Troubleshooting failing managed pg?

I’ve had a problem twice now where our Postgres installation suddenly fails, without any configuration changes. One of the checks fails with:

500 Internal Server Error Output: "failed to connect to proxy: context deadline exceeded"

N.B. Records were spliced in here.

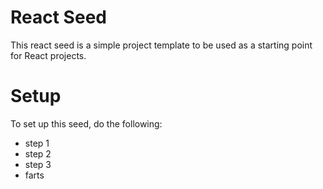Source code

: # React Seed
This react seed is a simple project template to be used as a starting point for React projects.

# Setup
To set up this seed, do the following:
- step 1
- step 2
- step 3
- farts
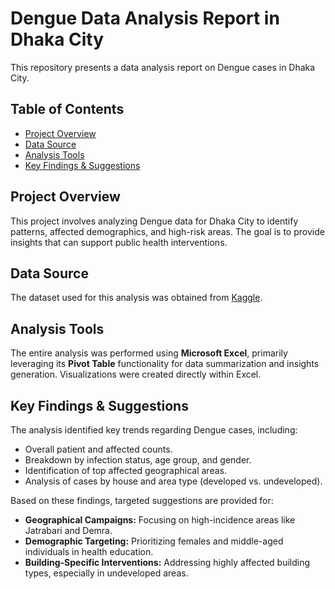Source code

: # Dengue Data Analysis Report in Dhaka City

This repository presents a data analysis report on Dengue cases in Dhaka City.

## Table of Contents

- [Project Overview](#project-overview)
- [Data Source](#data-source)
- [Analysis Tools](#analysis-tools)
- [Key Findings & Suggestions](#key-findings--suggestions)

## Project Overview

This project involves analyzing Dengue data for Dhaka City to identify patterns, affected demographics, and high-risk areas. The goal is to provide insights that can support public health interventions.

## Data Source

The dataset used for this analysis was obtained from [Kaggle](https://www.kaggle.com).

## Analysis Tools

The entire analysis was performed using **Microsoft Excel**, primarily leveraging its **Pivot Table** functionality for data summarization and insights generation. Visualizations were created directly within Excel.

## Key Findings & Suggestions

The analysis identified key trends regarding Dengue cases, including:

* Overall patient and affected counts.
* Breakdown by infection status, age group, and gender.
* Identification of top affected geographical areas.
* Analysis of cases by house and area type (developed vs. undeveloped).

Based on these findings, targeted suggestions are provided for:

* **Geographical Campaigns:** Focusing on high-incidence areas like Jatrabari and Demra.
* **Demographic Targeting:** Prioritizing females and middle-aged individuals in health education.
* **Building-Specific Interventions:** Addressing highly affected building types, especially in undeveloped areas.
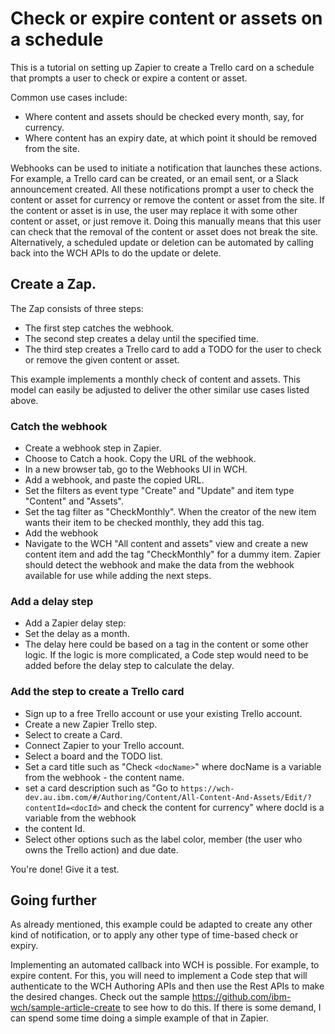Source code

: # Check or expire content or assets on a schedule

This is a tutorial on setting up Zapier to create a Trello card on a schedule that prompts a user to check or expire a content or asset.

Common use cases include:
- Where content and assets should be checked every month, say, for currency.
- Where content has an expiry date, at which point it should be removed from the site.

Webhooks can be used to initiate a notification that launches these actions. For example, a Trello card can be created, or an email sent, or a Slack announcement created. All these notifications prompt a user to check the content or asset for currency or remove the content or asset from the site. If the content or asset is in use, the user may replace it with some other content or asset, or just remove it. Doing this manually means that this user can check that the removal of the content or asset does not break the site. Alternatively, a scheduled update or deletion can be automated by calling back into the WCH APIs to do the update or delete.

## Create a Zap.

The Zap consists of three steps:
- The first step catches the webhook. 
- The second step creates a delay until the specified time. 
- The third step creates a Trello card to add a TODO for the user to check or remove the given content or asset.

This example implements a monthly check of content and assets. This model can easily be adjusted to deliver the other similar use cases listed above.

### Catch the webhook

- Create a webhook step in Zapier. 
- Choose to Catch a hook. Copy the URL of the webhook.
- In a new browser tab, go to the Webhooks UI in WCH. 
- Add a webhook, and paste the copied URL.
- Set the filters as event type "Create" and "Update" and item type "Content" and "Assets".
- Set the tag filter as "CheckMonthly". When the creator of the new item wants their item to be checked monthly, they add this tag. 
- Add the webhook
- Navigate to the WCH "All content and assets" view and create a new content item and add the tag "CheckMonthly" for a dummy item. Zapier should detect the webhook and make the data from the webhook available for use while adding the next steps. 

### Add a delay step

- Add a Zapier delay step:
- Set the delay as a month.
- The delay here could be based on a tag in the content or some other logic. If the logic is more complicated, a Code step would need to be added before the delay step to calculate the delay.

### Add the step to create a Trello card

- Sign up to a free Trello account or use your existing Trello account.
- Create a new Zapier Trello step. 
- Select to create a Card.
- Connect Zapier to your Trello account. 
- Select a board and the TODO list.
- Set a card title such as "Check `<docName>`" where docName is a variable from the webhook - the content name.
- set a card description such as 
"Go to `https://wch-dev.au.ibm.com/#/Authoring/Content/All-Content-And-Assets/Edit/?contentId=<docId>` and check the content for currency" where docId is a variable from the webhook
- the content Id. 
- Select other options such as the label color, member (the user who owns the Trello action) and due date.

You're done! Give it a test. 

## Going further

As already mentioned, this example could be adapted to create any other kind of notification, or to apply any other type of time-based check or expiry. 

Implementing an automated callback into WCH is possible. For example, to expire content. For this, you will need to implement a Code step that will authenticate to the WCH Authoring APIs and then use the Rest APIs to make the desired changes. Check out the sample https://github.com/ibm-wch/sample-article-create to see how to do this. If there is some demand, I can spend some time doing a simple example of that in Zapier. 


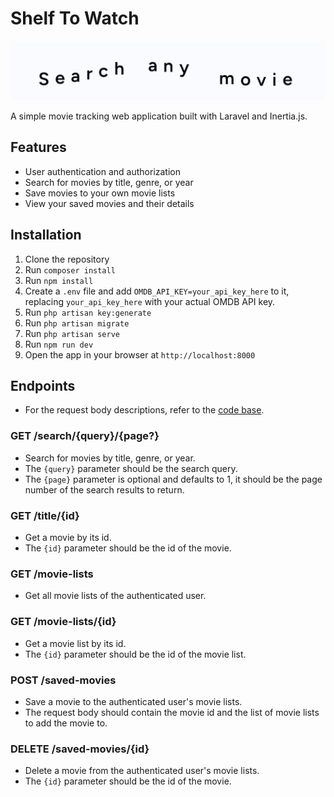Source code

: # Shelf To Watch

![Search any movie](media/searchanymovie.gif)

A simple movie tracking web application built with Laravel and Inertia.js.

## Features

-   User authentication and authorization
-   Search for movies by title, genre, or year
-   Save movies to your own movie lists
-   View your saved movies and their details

## Installation

1. Clone the repository
2. Run `composer install`
3. Run `npm install`
4. Create a `.env` file and add `OMDB_API_KEY=your_api_key_here` to it, replacing `your_api_key_here` with your actual OMDB API key.
5. Run `php artisan key:generate`
6. Run `php artisan migrate`
7. Run `php artisan serve`
8. Run `npm run dev`
9. Open the app in your browser at `http://localhost:8000`

## Endpoints

-   For the request body descriptions, refer to the [code base](app/Http/Controllers/).

### GET /search/{query}/{page?}

-   Search for movies by title, genre, or year.
-   The `{query}` parameter should be the search query.
-   The `{page}` parameter is optional and defaults to 1, it should be the page number of the search results to return.

### GET /title/{id}

-   Get a movie by its id.
-   The `{id}` parameter should be the id of the movie.

### GET /movie-lists

-   Get all movie lists of the authenticated user.

### GET /movie-lists/{id}

-   Get a movie list by its id.
-   The `{id}` parameter should be the id of the movie list.

### POST /saved-movies

-   Save a movie to the authenticated user's movie lists.
-   The request body should contain the movie id and the list of movie lists to add the movie to.

### DELETE /saved-movies/{id}

-   Delete a movie from the authenticated user's movie lists.
-   The `{id}` parameter should be the id of the movie.
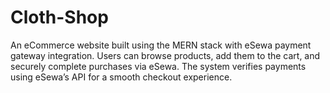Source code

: # Cloth-Shop
An eCommerce website built using the MERN stack with eSewa payment gateway integration. Users can browse products, add them to the cart, and securely complete purchases via eSewa. The system verifies payments using eSewa’s API for a smooth checkout experience.
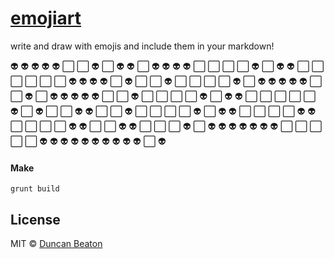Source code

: # [emojiart](http://dunckr.github.io/emojiart)

write and draw with emojis and include them in your markdown!

:alien:     :alien:     :alien:     :alien:     :alien:     :white_large_square:    :white_large_square:    :alien:     :white_large_square:    :alien:     :alien:     :white_large_square:    :alien:     :alien:     :alien:     :alien:     :white_large_square:    :white_large_square:    :white_large_square:    :white_large_square:    :alien:     :white_large_square:    :alien:
:alien:     :white_large_square:    :white_large_square:    :white_large_square:    :white_large_square:    :white_large_square:    :white_large_square:    :alien:     :alien:     :alien:     :alien:     :white_large_square:    :alien:     :white_large_square:    :white_large_square:    :alien:     :white_large_square:    :white_large_square:    :white_large_square:    :white_large_square:    :alien:     :white_large_square:    :alien:
:alien:     :alien:     :alien:     :alien:     :white_large_square:    :white_large_square:    :alien:     :white_large_square:    :alien:     :alien:     :alien:     :alien:     :alien:     :white_large_square:    :white_large_square:    :alien:     :white_large_square:    :white_large_square:    :white_large_square:    :white_large_square:    :alien:     :white_large_square:    :alien:
:alien:     :white_large_square:    :white_large_square:    :white_large_square:    :white_large_square:    :white_large_square:    :alien:     :white_large_square:    :alien:     :white_large_square:    :white_large_square:    :alien:     :alien:     :white_large_square:    :white_large_square:    :alien:     :white_large_square:    :white_large_square:    :white_large_square:    :white_large_square:    :alien:     :white_large_square:    :alien:
:alien:     :white_large_square:    :white_large_square:    :white_large_square:    :white_large_square:    :alien:     :alien:     :white_large_square:    :white_large_square:    :white_large_square:    :white_large_square:    :alien:     :alien:     :white_large_square:    :white_large_square:    :alien:     :alien:     :white_large_square:    :white_large_square:    :white_large_square:    :alien:     :white_large_square:    :alien:
:alien:     :alien:     :alien:     :alien:     :alien:     :alien:     :white_large_square:    :white_large_square:    :white_large_square:    :white_large_square:    :white_large_square:    :alien:     :alien:     :alien:     :alien:     :alien:     :alien:     :alien:     :alien:     :alien:     :alien:     :white_large_square:    :alien:

#### Make

`grunt build`

## License

MIT © [Duncan Beaton](http://dunckr.com)
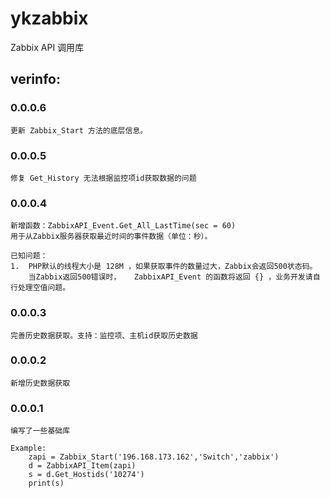 # ykzabbix
Zabbix API 调用库


## verinfo:

### 0.0.0.6 
  
    更新 Zabbix_Start 方法的底层信息。

### 0.0.0.5 
  
    修复 Get_History 无法根据监控项id获取数据的问题

### 0.0.0.4 
  
    新增函数：ZabbixAPI_Event.Get_All_LastTime(sec = 60)
    用于从Zabbix服务器获取最近时间的事件数据（单位：秒）。

    已知问题：
    1.  PHP默认的线程大小是 128M ，如果获取事件的数量过大，Zabbix会返回500状态码。
        当Zabbix返回500错误时，   ZabbixAPI_Event 的函数将返回 {} ，业务开发请自行处理空值问题。

### 0.0.0.3 
    完善历史数据获取。支持：监控项、主机id获取历史数据

### 0.0.0.2 
    新增历史数据获取

### 0.0.0.1 
    编写了一些基础库

    Example:
        zapi = Zabbix_Start('196.168.173.162','Switch','zabbix')
        d = ZabbixAPI_Item(zapi)
        s = d.Get_Hostids('10274')
        print(s)
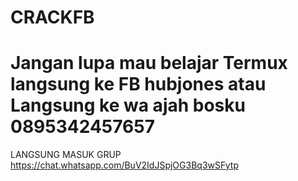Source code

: # CRACKFB
# Jangan lupa mau belajar Termux langsung ke FB hubjones atau Langsung ke wa ajah bosku 0895342457657
LANGSUNG MASUK GRUP https://chat.whatsapp.com/BuV2IdJSpjOG3Bq3wSFytp

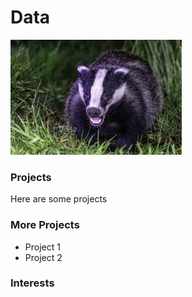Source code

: # Data

![Matt Nelson](images/images.jpg)


### Projects
Here are some projects

### More Projects
  - Project 1
  - Project 2

### Interests
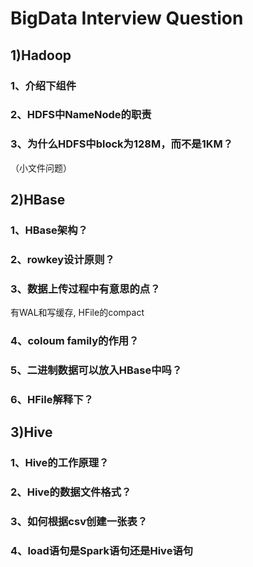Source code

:# BigData Interview Question

## 1)Hadoop

### 1、介绍下组件

### 2、HDFS中NameNode的职责

### 3、为什么HDFS中block为128M，而不是1KM？

（小文件问题）

## 2)HBase

### 1、HBase架构？

###  2、rowkey设计原则？

### 3、数据上传过程中有意思的点？

有WAL和写缓存, HFile的compact

### 4、coloum family的作用？

### 5、二进制数据可以放入HBase中吗？

### 6、HFile解释下？

## 3)Hive

###  1、Hive的工作原理？

### 2、Hive的数据文件格式？

###   3、如何根据csv创建一张表？

### 4、load语句是Spark语句还是Hive语句

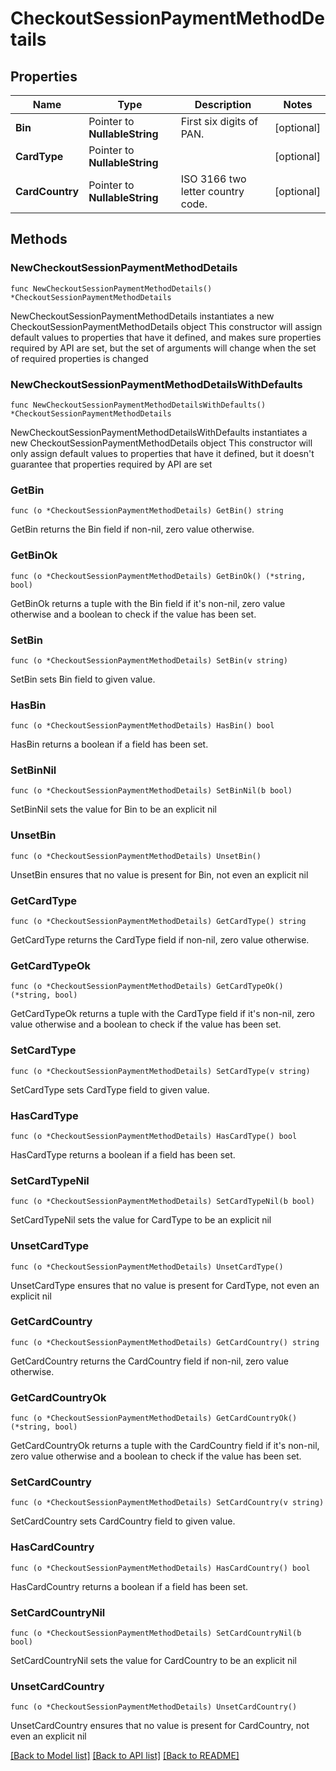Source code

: # CheckoutSessionPaymentMethodDetails

## Properties

Name | Type | Description | Notes
------------ | ------------- | ------------- | -------------
**Bin** | Pointer to **NullableString** | First six digits of PAN. | [optional] 
**CardType** | Pointer to **NullableString** |  | [optional] 
**CardCountry** | Pointer to **NullableString** | ISO 3166 two letter country code. | [optional] 

## Methods

### NewCheckoutSessionPaymentMethodDetails

`func NewCheckoutSessionPaymentMethodDetails() *CheckoutSessionPaymentMethodDetails`

NewCheckoutSessionPaymentMethodDetails instantiates a new CheckoutSessionPaymentMethodDetails object
This constructor will assign default values to properties that have it defined,
and makes sure properties required by API are set, but the set of arguments
will change when the set of required properties is changed

### NewCheckoutSessionPaymentMethodDetailsWithDefaults

`func NewCheckoutSessionPaymentMethodDetailsWithDefaults() *CheckoutSessionPaymentMethodDetails`

NewCheckoutSessionPaymentMethodDetailsWithDefaults instantiates a new CheckoutSessionPaymentMethodDetails object
This constructor will only assign default values to properties that have it defined,
but it doesn't guarantee that properties required by API are set

### GetBin

`func (o *CheckoutSessionPaymentMethodDetails) GetBin() string`

GetBin returns the Bin field if non-nil, zero value otherwise.

### GetBinOk

`func (o *CheckoutSessionPaymentMethodDetails) GetBinOk() (*string, bool)`

GetBinOk returns a tuple with the Bin field if it's non-nil, zero value otherwise
and a boolean to check if the value has been set.

### SetBin

`func (o *CheckoutSessionPaymentMethodDetails) SetBin(v string)`

SetBin sets Bin field to given value.

### HasBin

`func (o *CheckoutSessionPaymentMethodDetails) HasBin() bool`

HasBin returns a boolean if a field has been set.

### SetBinNil

`func (o *CheckoutSessionPaymentMethodDetails) SetBinNil(b bool)`

 SetBinNil sets the value for Bin to be an explicit nil

### UnsetBin
`func (o *CheckoutSessionPaymentMethodDetails) UnsetBin()`

UnsetBin ensures that no value is present for Bin, not even an explicit nil
### GetCardType

`func (o *CheckoutSessionPaymentMethodDetails) GetCardType() string`

GetCardType returns the CardType field if non-nil, zero value otherwise.

### GetCardTypeOk

`func (o *CheckoutSessionPaymentMethodDetails) GetCardTypeOk() (*string, bool)`

GetCardTypeOk returns a tuple with the CardType field if it's non-nil, zero value otherwise
and a boolean to check if the value has been set.

### SetCardType

`func (o *CheckoutSessionPaymentMethodDetails) SetCardType(v string)`

SetCardType sets CardType field to given value.

### HasCardType

`func (o *CheckoutSessionPaymentMethodDetails) HasCardType() bool`

HasCardType returns a boolean if a field has been set.

### SetCardTypeNil

`func (o *CheckoutSessionPaymentMethodDetails) SetCardTypeNil(b bool)`

 SetCardTypeNil sets the value for CardType to be an explicit nil

### UnsetCardType
`func (o *CheckoutSessionPaymentMethodDetails) UnsetCardType()`

UnsetCardType ensures that no value is present for CardType, not even an explicit nil
### GetCardCountry

`func (o *CheckoutSessionPaymentMethodDetails) GetCardCountry() string`

GetCardCountry returns the CardCountry field if non-nil, zero value otherwise.

### GetCardCountryOk

`func (o *CheckoutSessionPaymentMethodDetails) GetCardCountryOk() (*string, bool)`

GetCardCountryOk returns a tuple with the CardCountry field if it's non-nil, zero value otherwise
and a boolean to check if the value has been set.

### SetCardCountry

`func (o *CheckoutSessionPaymentMethodDetails) SetCardCountry(v string)`

SetCardCountry sets CardCountry field to given value.

### HasCardCountry

`func (o *CheckoutSessionPaymentMethodDetails) HasCardCountry() bool`

HasCardCountry returns a boolean if a field has been set.

### SetCardCountryNil

`func (o *CheckoutSessionPaymentMethodDetails) SetCardCountryNil(b bool)`

 SetCardCountryNil sets the value for CardCountry to be an explicit nil

### UnsetCardCountry
`func (o *CheckoutSessionPaymentMethodDetails) UnsetCardCountry()`

UnsetCardCountry ensures that no value is present for CardCountry, not even an explicit nil

[[Back to Model list]](../README.md#documentation-for-models) [[Back to API list]](../README.md#documentation-for-api-endpoints) [[Back to README]](../README.md)


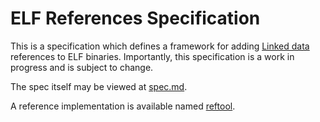 # ELF References Specification

This is a specification which defines a framework for adding
[Linked data][ld] references to ELF binaries.  Importantly,
this specification is a work in progress and is subject to
change.

The spec itself may be viewed at [spec.md](spec.md).

A reference implementation is available named [reftool][reftool].

   [ld]: https://en.wikipedia.org/wiki/Linked_data
   [reftool]: https://github.com/elf-references/reftool
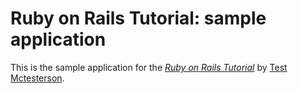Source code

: # Ruby on Rails Tutorial: sample application

This is the sample application for
the [*Ruby on Rails Tutorial*](http://railstutorial.org/)
by [Test Mctesterson](http://michaelhartl.com/).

And nothing in the logs looks any different:

2022-04-01T14:00:01.197 app[A] sea [info]keeper   | 2022-04-01T14:00:01.196Z	INFO	cmd/keeper.go:1576	already standby
2022-04-01T14:00:01.215 app[A] sea [info]keeper   | 2022-04-01T14:00:01.214Z	INFO	cmd/keeper.go:1676	postgres parameters not changed
2022-04-01T14:00:01.215 app[A] sea [info]keeper   | 2022-04-01T14:00:01.215Z	INFO	cmd/keeper.go:1703	postgres hba entries not changed
2022-04-01T14:00:01.979 app[A] sea [info]sentinel | 2022-04-01T14:00:01.979Z	WARN	cmd/sentinel.go:276	no keeper info available	{"db": "b09ce767", "keeper": "ab20586b2"}
2022-04-01T14:00:01.980 app[A] sea [info]sentinel | 2022-04-01T14:00:01.979Z	WARN	cmd/sentinel.go:276	no keeper info available	{"db": "ea67901a", "keeper": "2d30058692"}
2022-04-01T14:00:02.192 app[B] sea [info]keeper   | 2022-04-01T14:00:02.191Z	INFO	cmd/keeper.go:1505	our db requested role is master
2022-04-01T14:00:02.192 app[B] sea [info]keeper   | 2022-04-01T14:00:02.192Z	INFO	cmd/keeper.go:1543	already master
2022-04-01T14:00:02.209 app[B] sea [info]keeper   | 2022-04-01T14:00:02.208Z	INFO	cmd/keeper.go:1676	postgres parameters not changed
2022-04-01T14:00:02.209 app[B] sea [info]keeper   | 2022-04-01T14:00:02.209Z	INFO	cmd/keeper.go:1703	postgres hba entries not changed
2022-04-01T14:00:06.434 app[A] sea [info]keeper   | 2022-04-01T14:00:06.434Z	INFO	cmd/keeper.go:1557	our db requested role is standby	{"followedDB": "437340bf"}
2022-04-01T14:00:06.434 app[A] sea [info]keeper   | 2022-04-01T14:00:06.434Z	INFO	cmd/keeper.go:1576	already standby
2022-04-01T14:00:06.453 app[A] sea [info]keeper   | 2022-04-01T14:00:06.453Z	INFO	cmd/keeper.go:1676	postgres parameters not changed
2022-04-01T14:00:06.454 app[A] sea [info]keeper   | 2022-04-01T14:00:06.453Z	INFO	cmd/keeper.go:1703	postgres hba entries not changed
2022-04-01T14:00:07.326 app[B] sea [info]keeper   | 2022-04-01T14:00:07.325Z	INFO	cmd/keeper.go:1505	our db requested role is master
2022-04-01T14:00:07.327 app[B] sea [info]keeper   | 2022-04-01T14:00:07.326Z	INFO	cmd/keeper.go:1543	already master
2022-04-01T14:00:07.342 app[B] sea [info]keeper   | 2022-04-01T14:00:07.341Z	INFO	cmd/keeper.go:1676	postgres parameters not changed
2022-04-01T14:00:07.342 app[B] sea [info]keeper   | 2022-04-01T14:00:07.342Z	INFO	cmd/keeper.go:1703	postgres hba entries not changed
2022-04-01T14:00:07.886 app[A] sea [info]sentinel | 2022-04-01T14:00:07.885Z	WARN	cmd/sentinel.go:276	no keeper info available	{"db": "b09ce767", "keeper": "ab20586b2"}
2022-04-01T14:00:07.886 app[A] sea [info]sentinel | 2022-04-01T14:00:07.885Z	WARN	cmd/sentinel.go:276	no keeper info available	{"db": "ea67901a", "keeper": "2d30058692"}
2022-04-01T14:00:11.607 app[A] sea [info]keeper   | 2022-04-01T14:00:11.607Z	INFO	cmd/keeper.go:1576	already standby
 role is standby	{"followedDB": "437340bf"}

Other than the failing check, the only hint I could find that anything was wrong was a gradually increasing replication lag in the metrics page.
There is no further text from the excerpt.